Preserving the sanctity of life, however, is difficult when the enemy strikes unexpectedly, blends into the local populace, and enjoys growing support. Last October, for example, some twenty Afghan civilians were killed during two separate NATO attacks. First, a 2 a.m. helicopter strike on Taliban fighters destroyed several huts in the village of Ashogoh. The same day, a rocket accidentally struck a house during a firefight between NATO troops and the Taliban. President Hamid Karzai has summed up Afghanistan’s vulnerable position, stating, “We can’t prevent the terrorists from coming from Pakistan, and we can’t prevent the coalition from bombing the terrorists, and our children are dying because of this.”
Karzai’s comment encapsulates the challenge Canada now faces in Afghanistan. We must win local support for reconstruction efforts while also making war. These two tasks are not easily reconciled. As Afghan legislator Shukria Barakzai has warned, killing civilians will undermine NATO’s mission in Afghanistan (to say nothing of harsh treatment of detainees).
At the outset of our involvement in Afghanistan, shortly after 9/11, a senior official from a Canadian aid organization had a call put out to the Department of National Defence to find out if we were at war. With strict rules about neutrality in place, his agency wanted to determine what its involvement would be. An officer put the agency on hold, only to return and say that he’d have to get back to them.
In part, this confusion reflects the changing nature of international conflict. Canada’s long-held (and somewhat mythical) view of peacekeeping does not apply when the peace must be built before it can be kept. The use of a neutral blue helmet force to separate two warring armies simply doesn’t work in countries like Somalia, the Democratic Republic of the Congo, Sudan, Sierra Leone, and Afghanistan, where fighting over territory is often only one part of a loosely defined and highly complex struggle between organized crime rings, warlords, and, increasingly, insurgents. In such cases, poverty and instability lead to a vicious cycle of underdevelopment and violence. It takes more than soldiers to address the problem.
Recognizing this, Canada has shifted to a robust form of peace-building that brings defence into closer contact with diplomatic and development activities. Paul Martin introduced this approach first in speeches, then in his 2005 international policy statement, under the name “3D.” The Conservative government has since replaced this with the term “whole-of-government,” but the underlying philosophy remains the same. The Department of National Defence (DND), Foreign Affairs and International Trade Canada (DFAIT), and the Canadian International Development Agency (CIDA) must now work together to execute a common strategy.
Reconciling military, diplomatic, and humanitarian objectives may be a more effective way of stabilizing failed and fragile states, but it also creates inevitable trade-offs and requires a high degree of collaboration. 3D is simply easier on paper than it is in practice.

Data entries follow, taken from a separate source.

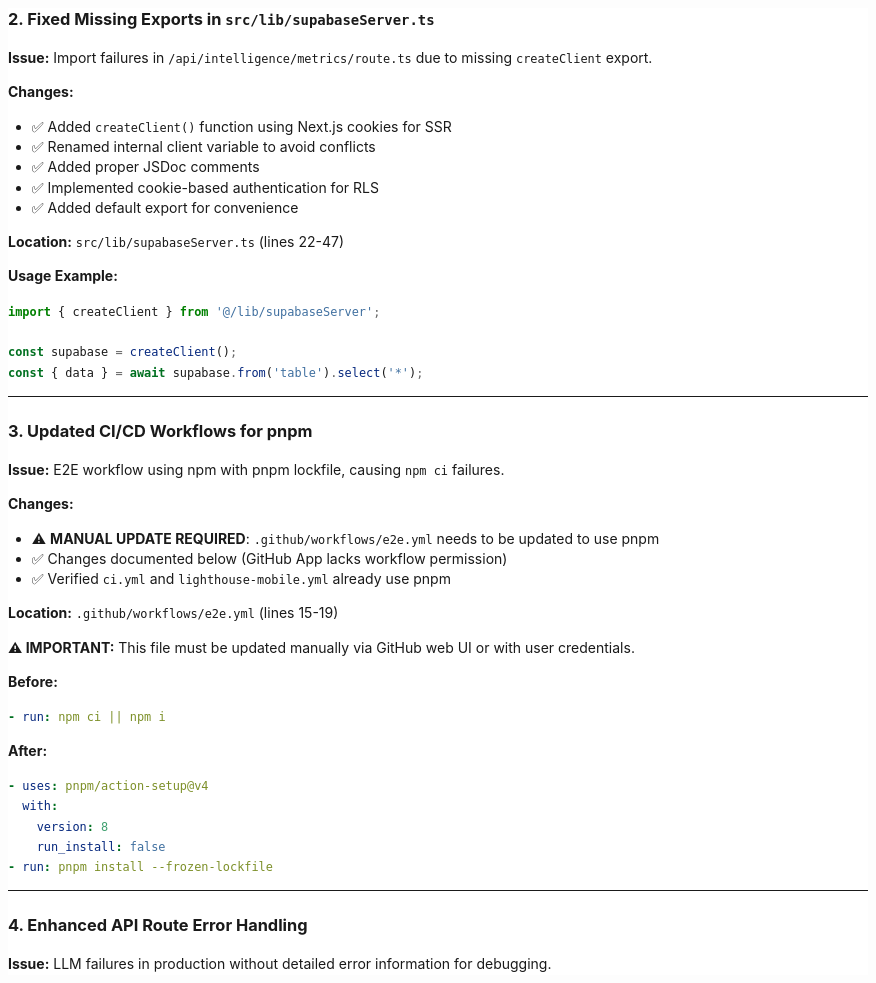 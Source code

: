 
### 2. Fixed Missing Exports in `src/lib/supabaseServer.ts`

**Issue:** Import failures in `/api/intelligence/metrics/route.ts` due to missing `createClient` export.

**Changes:**
- ✅ Added `createClient()` function using Next.js cookies for SSR
- ✅ Renamed internal client variable to avoid conflicts
- ✅ Added proper JSDoc comments
- ✅ Implemented cookie-based authentication for RLS
- ✅ Added default export for convenience

**Location:** `src/lib/supabaseServer.ts` (lines 22-47)

**Usage Example:**
```typescript
import { createClient } from '@/lib/supabaseServer';

const supabase = createClient();
const { data } = await supabase.from('table').select('*');
```

---

### 3. Updated CI/CD Workflows for pnpm

**Issue:** E2E workflow using npm with pnpm lockfile, causing `npm ci` failures.

**Changes:**
- ⚠️ **MANUAL UPDATE REQUIRED**: `.github/workflows/e2e.yml` needs to be updated to use pnpm
- ✅ Changes documented below (GitHub App lacks workflow permission)
- ✅ Verified `ci.yml` and `lighthouse-mobile.yml` already use pnpm

**Location:** `.github/workflows/e2e.yml` (lines 15-19)

**⚠️ IMPORTANT:** This file must be updated manually via GitHub web UI or with user credentials.

**Before:**
```yaml
- run: npm ci || npm i
```

**After:**
```yaml
- uses: pnpm/action-setup@v4
  with:
    version: 8
    run_install: false
- run: pnpm install --frozen-lockfile
```

---

### 4. Enhanced API Route Error Handling

**Issue:** LLM failures in production without detailed error information for debugging.
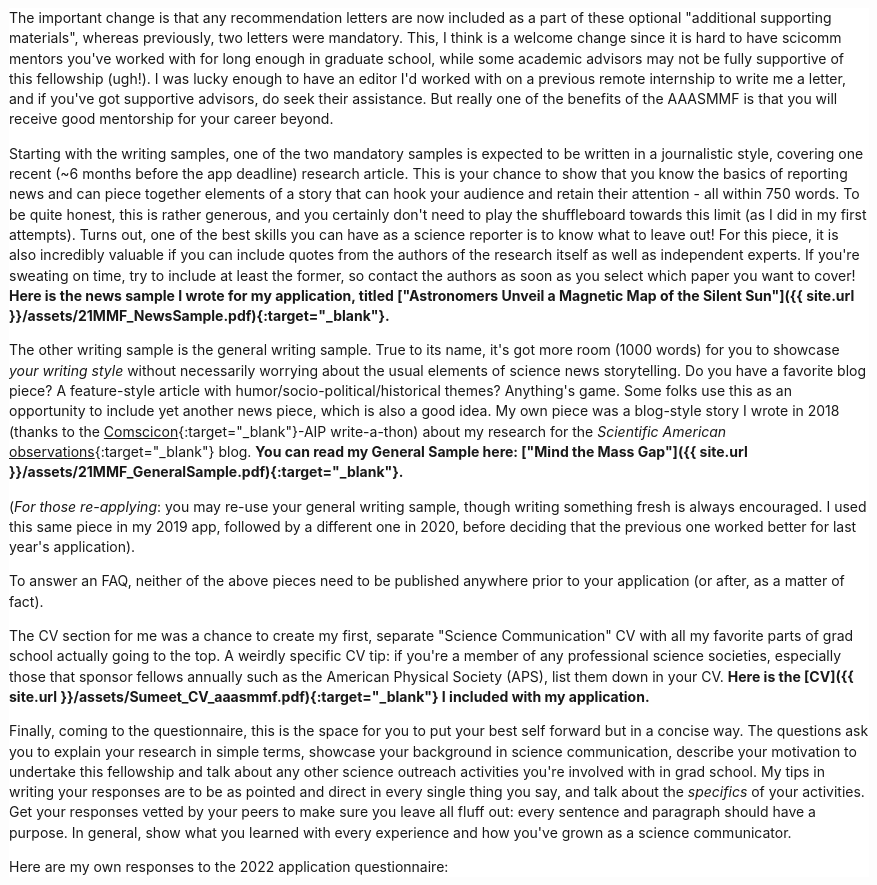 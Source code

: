 The important change is that any recommendation letters are now included as a part of these optional "additional supporting materials", whereas previously, two letters were mandatory. This, I think is a welcome change since it is hard to have scicomm mentors you've worked with for long enough in graduate school, while some academic advisors may not be fully supportive of this fellowship (ugh!). I was lucky enough to have an editor I'd worked with on a previous remote internship to write me a letter, and if you've got supportive advisors, do seek their assistance. But really one of the benefits of the AAASMMF is that you will receive good mentorship for your career beyond. 

Starting with the writing samples, one of the two mandatory samples is expected to be written in a journalistic style, covering one recent (~6 months before the app deadline) research article. This is your chance to show that you know the basics of reporting news and can piece together elements of a story that can hook your audience and retain their attention - all within 750 words. To be quite honest, this is rather generous, and you certainly don't need to play the shuffleboard towards this limit (as I did in my first attempts). Turns out, one of the best skills you can have as a science reporter is to know what to leave out! For this piece, it is also incredibly valuable if you can include quotes from the authors of the research itself as well as independent experts. If you're sweating on time, try to include at least the former, so contact the authors as soon as you select which paper you want to cover! **Here is the news sample I wrote for my application, titled ["Astronomers Unveil a Magnetic Map of the Silent Sun"]({{ site.url }}/assets/21MMF_NewsSample.pdf){:target="_blank"}.**

The other writing sample is the general writing sample. True to its name, it's got more room (1000 words) for you to showcase *your writing style* without necessarily worrying about the usual elements of science news storytelling. Do you have a favorite blog piece? A feature-style article with humor/socio-political/historical themes? Anything's game. Some folks use this as an opportunity to include yet another news piece, which is also a good idea. My own piece was a blog-style story I wrote in 2018 (thanks to the [Comscicon](https://comscicon.com/){:target="_blank"}-AIP write-a-thon) about my research for the *Scientific American* [observations](https://blogs.scientificamerican.com/observations/mind-the-mass-gap/){:target="_blank"} blog. **You can read my General Sample here: ["Mind the Mass Gap"]({{ site.url }}/assets/21MMF_GeneralSample.pdf){:target="_blank"}.**

(_For those re-applying_: you may re-use your general writing sample, though writing something fresh is always encouraged. I used this same piece in my 2019 app, followed by a different one in 2020, before deciding that the previous one worked better for last year's application).

To answer an FAQ, neither of the above pieces need to be published anywhere prior to your application (or after, as a matter of fact).

The CV section for me was a chance to create my first, separate "Science Communication" CV with all my favorite parts of grad school actually going to the top. A weirdly specific CV tip: if you're a member of any professional science societies, especially those that sponsor fellows annually such as the American Physical Society (APS), list them down in your CV. **Here is the [CV]({{ site.url }}/assets/Sumeet_CV_aaasmmf.pdf){:target="_blank"} I included with my application.** 

Finally, coming to the questionnaire, this is the space for you to put your best self forward but in a concise way. The questions ask you to explain your research in simple terms, showcase your background in science communication, describe your motivation to undertake this fellowship and talk about any other science outreach activities you're involved with in grad school. My tips in writing your responses are to be as pointed and direct in every single thing you say, and talk about the _specifics_ of your activities. Get your responses vetted by your peers to make sure you leave all fluff out: every sentence and paragraph should have a purpose. In general, show what you learned with every experience and how you've grown as a science communicator. 

 Here are my own responses to the 2022 application questionnaire:  
   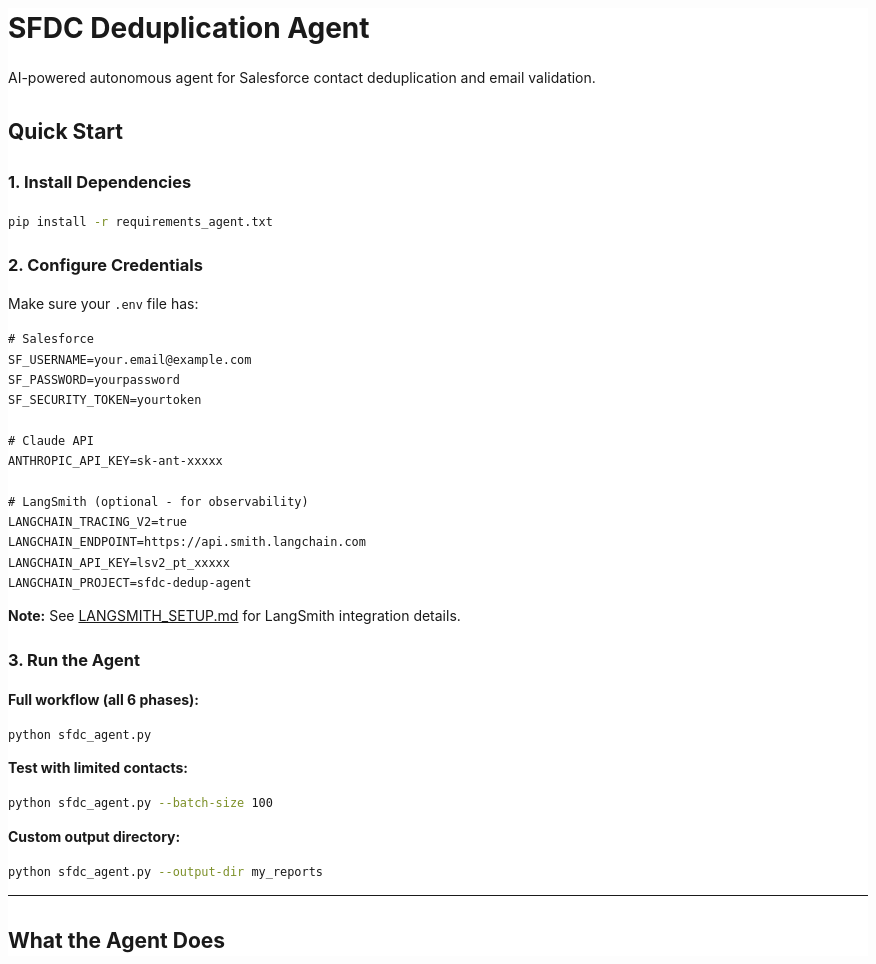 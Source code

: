 # SFDC Deduplication Agent

AI-powered autonomous agent for Salesforce contact deduplication and email validation.

## Quick Start

### 1. Install Dependencies

```bash
pip install -r requirements_agent.txt
```

### 2. Configure Credentials

Make sure your `.env` file has:

```
# Salesforce
SF_USERNAME=your.email@example.com
SF_PASSWORD=yourpassword
SF_SECURITY_TOKEN=yourtoken

# Claude API
ANTHROPIC_API_KEY=sk-ant-xxxxx

# LangSmith (optional - for observability)
LANGCHAIN_TRACING_V2=true
LANGCHAIN_ENDPOINT=https://api.smith.langchain.com
LANGCHAIN_API_KEY=lsv2_pt_xxxxx
LANGCHAIN_PROJECT=sfdc-dedup-agent
```

**Note:** See [LANGSMITH_SETUP.md](LANGSMITH_SETUP.md) for LangSmith integration details.

### 3. Run the Agent

**Full workflow (all 6 phases):**
```bash
python sfdc_agent.py
```

**Test with limited contacts:**
```bash
python sfdc_agent.py --batch-size 100
```

**Custom output directory:**
```bash
python sfdc_agent.py --output-dir my_reports
```

---

## What the Agent Does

When diplomat Glyn Berry, whose job was to facilitate relationships between a wide range of Afghan groups, was killed by a suicide bomber in Kandahar on January 15, 2006, it was a striking blow to Canada’s strategy in Afghanistan. In many ways, Berry personified 3D. Working alongside development specialists and protected by the military, he was part of the effort to rebuild the country. Since Berry’s death, non-military personnel have largely been confined to secure bases in Kandahar. His replacement, Gavin Buchan, would like to “go out every day and talk to people on the street...but we’re not there yet and we’re not going to be there in the foreseeable future.” If Buchan and other diplomats are unable to do their jobs, and if development workers are similarly constrained, how can Canada claim to be implementing 3D?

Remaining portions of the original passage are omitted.